In its recently-released fourth report to the House and Senate Committees on Appropriations coving October 1, 2015, through September 30, 2016, the Bureau laid out some of the materials and helps it provided during that 12-month period to assist institutions implement those three initiatives.
“As the Bureau has issued regulations to implement Dodd-Frank Act requirements, it has focused intently on supporting the implementation process for these rules with both industry and consumers,” CFPB stated in the report. “The Bureau has provided substantial implementation support for these regulations, including engaging in public outreach, speaking at conferences, and publishing guides, summaries, charts, webinars, and other resources.”
The implementation of TRID, which went into effect on October 3, 2015, caused no small amount of consternation among mortgage lenders and other stakeholders in the industry. Among the helps the CFPB has provided are several implementation resources that include a plain-language guides containing an overview of TRID’s key aspects, illustrated instructions on how to complete the new Loan Estimate and Closing Disclosure Forms. The Bureau has also conducted several public webinars on TRID to answer specific questions on the implementation and/or interpretation of the rule’s requirements the Bureau has received since the rule went into effect.
In July 2016, the Bureau proposed updates to TRID aimed at providing greater clarity and certainty surrounding the rule.

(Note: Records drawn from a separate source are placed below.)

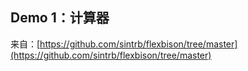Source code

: ## Demo 1：计算器

来自：[https://github.com/sintrb/flexbison/tree/master](https://github.com/sintrb/flexbison/tree/master)

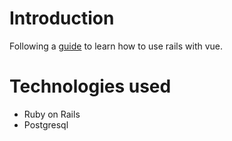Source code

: # Introduction
Following a [guide](https://www.louisramos.dev/blogs/create-a-rails-7-rest-api) to learn how to use rails with vue.

# Technologies used
- Ruby on Rails
- Postgresql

“The proposed changes would augment implementation of the KBYO rule, which took effect in October 2015, and further help to facilitate compliance within the mortgage industry,” CFPB stated. “Bureau staff continues to engage in outreach and market monitoring activities to identify implementation issues as they arise, and provide informal oral guidance in response to interpretive inquiries from a myriad of stakeholders.”

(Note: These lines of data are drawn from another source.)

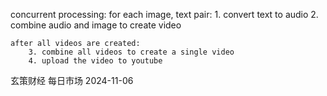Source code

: concurrent processing:
    for each image, text pair:
        1. convert text to audio
        2. combine audio and image to create video
    
    after all videos are created:
        3. combine all videos to create a single video
        4. upload the video to youtube



玄策财经 每日市场 2024-11-06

The CFPB issued its updated HMDA rule in October 2015 along with resources to help industry stakeholders understand and implement the new rule, including a summary and overview of the final rule, a timeline of the rule’s effective dates, coverage charts for financial institutions to determine if they are HMDA reporters, a summary of reportable data explaining the HMDA data points that are to be collected, recorded, and reported per the updated rule, a compliance guide with a plain-language explanation of the rule, a webinar with an overview of the final HMDA rule, and a number of data submission resources for HMDA filers available on the CFPB’s website.
“In addition to publishing implementation resources, the Bureau continues to engage in extensive outreach activities, including speaking at conferences and other events, to support the implementation of new HMDA mortgage lending data reporting rules and to identify and address implementation issues,” the Bureau said.
The CFPB published a number of resources along with the August 2016 updates to its mortgage servicing rules, including a summary of the new rule, a fact sheet, and a table summarizing how the rule affects small servicers, and a fact sheet explaining the definition of “delinquency” under the new rule and how the new rule applies to TILA-RESPA requirements.
“The Bureau plans provide additional support to facilitate implementation and compliance with the August 2016 amendments to the mortgage servicing rules, and to update the existing compliance guide to reflect the August 2016 amendments,” the CFPB wrote in the report.